Supplied entries Start Marker

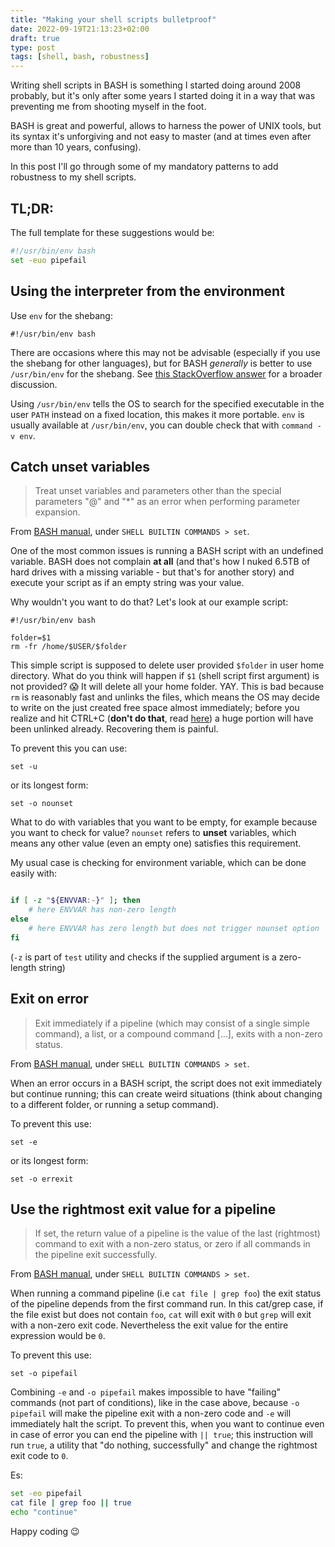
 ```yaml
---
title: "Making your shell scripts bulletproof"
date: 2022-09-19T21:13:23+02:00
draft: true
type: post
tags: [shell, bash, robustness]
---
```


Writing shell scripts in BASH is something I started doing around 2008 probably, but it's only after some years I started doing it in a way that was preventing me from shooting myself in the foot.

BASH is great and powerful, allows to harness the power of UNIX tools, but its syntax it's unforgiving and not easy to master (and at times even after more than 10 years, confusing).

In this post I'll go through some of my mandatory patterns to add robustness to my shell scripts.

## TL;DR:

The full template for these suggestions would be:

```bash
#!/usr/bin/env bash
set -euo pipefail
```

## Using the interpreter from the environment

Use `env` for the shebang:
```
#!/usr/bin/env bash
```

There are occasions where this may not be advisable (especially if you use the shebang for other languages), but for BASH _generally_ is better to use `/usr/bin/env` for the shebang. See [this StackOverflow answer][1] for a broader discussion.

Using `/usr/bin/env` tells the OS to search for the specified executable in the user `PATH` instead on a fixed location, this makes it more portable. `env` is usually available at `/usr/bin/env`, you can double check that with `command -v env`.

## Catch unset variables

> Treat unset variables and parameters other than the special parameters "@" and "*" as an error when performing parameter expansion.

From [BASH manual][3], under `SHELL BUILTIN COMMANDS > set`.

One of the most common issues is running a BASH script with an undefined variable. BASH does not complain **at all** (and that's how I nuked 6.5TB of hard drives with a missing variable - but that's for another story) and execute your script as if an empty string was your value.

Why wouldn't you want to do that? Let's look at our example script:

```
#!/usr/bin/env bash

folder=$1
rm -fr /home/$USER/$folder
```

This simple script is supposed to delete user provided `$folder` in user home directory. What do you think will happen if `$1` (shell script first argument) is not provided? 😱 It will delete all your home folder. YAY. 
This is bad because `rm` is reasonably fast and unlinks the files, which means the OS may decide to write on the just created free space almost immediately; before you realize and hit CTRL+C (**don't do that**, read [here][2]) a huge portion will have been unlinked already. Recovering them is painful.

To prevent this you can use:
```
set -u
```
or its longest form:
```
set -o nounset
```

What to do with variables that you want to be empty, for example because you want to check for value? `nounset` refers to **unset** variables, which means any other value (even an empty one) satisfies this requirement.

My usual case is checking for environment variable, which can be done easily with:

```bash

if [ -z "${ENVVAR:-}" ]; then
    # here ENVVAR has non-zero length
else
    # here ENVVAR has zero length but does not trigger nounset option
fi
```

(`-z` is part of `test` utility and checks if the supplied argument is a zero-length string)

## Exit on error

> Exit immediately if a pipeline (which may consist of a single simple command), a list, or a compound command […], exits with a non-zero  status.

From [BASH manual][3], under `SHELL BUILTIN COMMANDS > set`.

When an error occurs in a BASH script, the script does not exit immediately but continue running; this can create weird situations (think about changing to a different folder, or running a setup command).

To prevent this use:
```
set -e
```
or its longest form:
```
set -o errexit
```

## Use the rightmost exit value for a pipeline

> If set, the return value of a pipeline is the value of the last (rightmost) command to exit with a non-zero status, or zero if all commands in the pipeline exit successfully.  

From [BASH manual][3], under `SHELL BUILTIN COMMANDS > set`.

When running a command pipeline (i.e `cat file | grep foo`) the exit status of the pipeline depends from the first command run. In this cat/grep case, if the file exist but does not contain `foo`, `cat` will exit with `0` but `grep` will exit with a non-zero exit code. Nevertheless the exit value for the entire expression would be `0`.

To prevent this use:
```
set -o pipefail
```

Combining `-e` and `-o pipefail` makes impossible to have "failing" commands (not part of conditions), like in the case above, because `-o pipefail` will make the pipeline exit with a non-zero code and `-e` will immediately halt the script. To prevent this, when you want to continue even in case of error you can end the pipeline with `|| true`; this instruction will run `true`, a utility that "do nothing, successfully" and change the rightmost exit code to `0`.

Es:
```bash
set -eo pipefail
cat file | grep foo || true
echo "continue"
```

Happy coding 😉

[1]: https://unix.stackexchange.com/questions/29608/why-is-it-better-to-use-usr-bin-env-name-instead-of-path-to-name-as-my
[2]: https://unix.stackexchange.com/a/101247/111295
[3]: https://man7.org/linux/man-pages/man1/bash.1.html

Supplied entries End Marker

- Work required
Starting at the line in the records above that contains "When running a", output every line up to and including the last one, with nothing added.

- Answer section
When running a command pipeline (i.e `cat file | grep foo`) the exit status of the pipeline depends from the first command run. In this cat/grep case, if the file exist but does not contain `foo`, `cat` will exit with `0` but `grep` will exit with a non-zero exit code. Nevertheless the exit value for the entire expression would be `0`.

To prevent this use:
```
set -o pipefail
```

Combining `-e` and `-o pipefail` makes impossible to have "failing" commands (not part of conditions), like in the case above, because `-o pipefail` will make the pipeline exit with a non-zero code and `-e` will immediately halt the script. To prevent this, when you want to continue even in case of error you can end the pipeline with `|| true`; this instruction will run `true`, a utility that "do nothing, successfully" and change the rightmost exit code to `0`.

Es:
```bash
set -eo pipefail
cat file | grep foo || true
echo "continue"
```

Happy coding 😉

[1]: https://unix.stackexchange.com/questions/29608/why-is-it-better-to-use-usr-bin-env-name-instead-of-path-to-name-as-my
[2]: https://unix.stackexchange.com/a/101247/111295
[3]: https://man7.org/linux/man-pages/man1/bash.1.html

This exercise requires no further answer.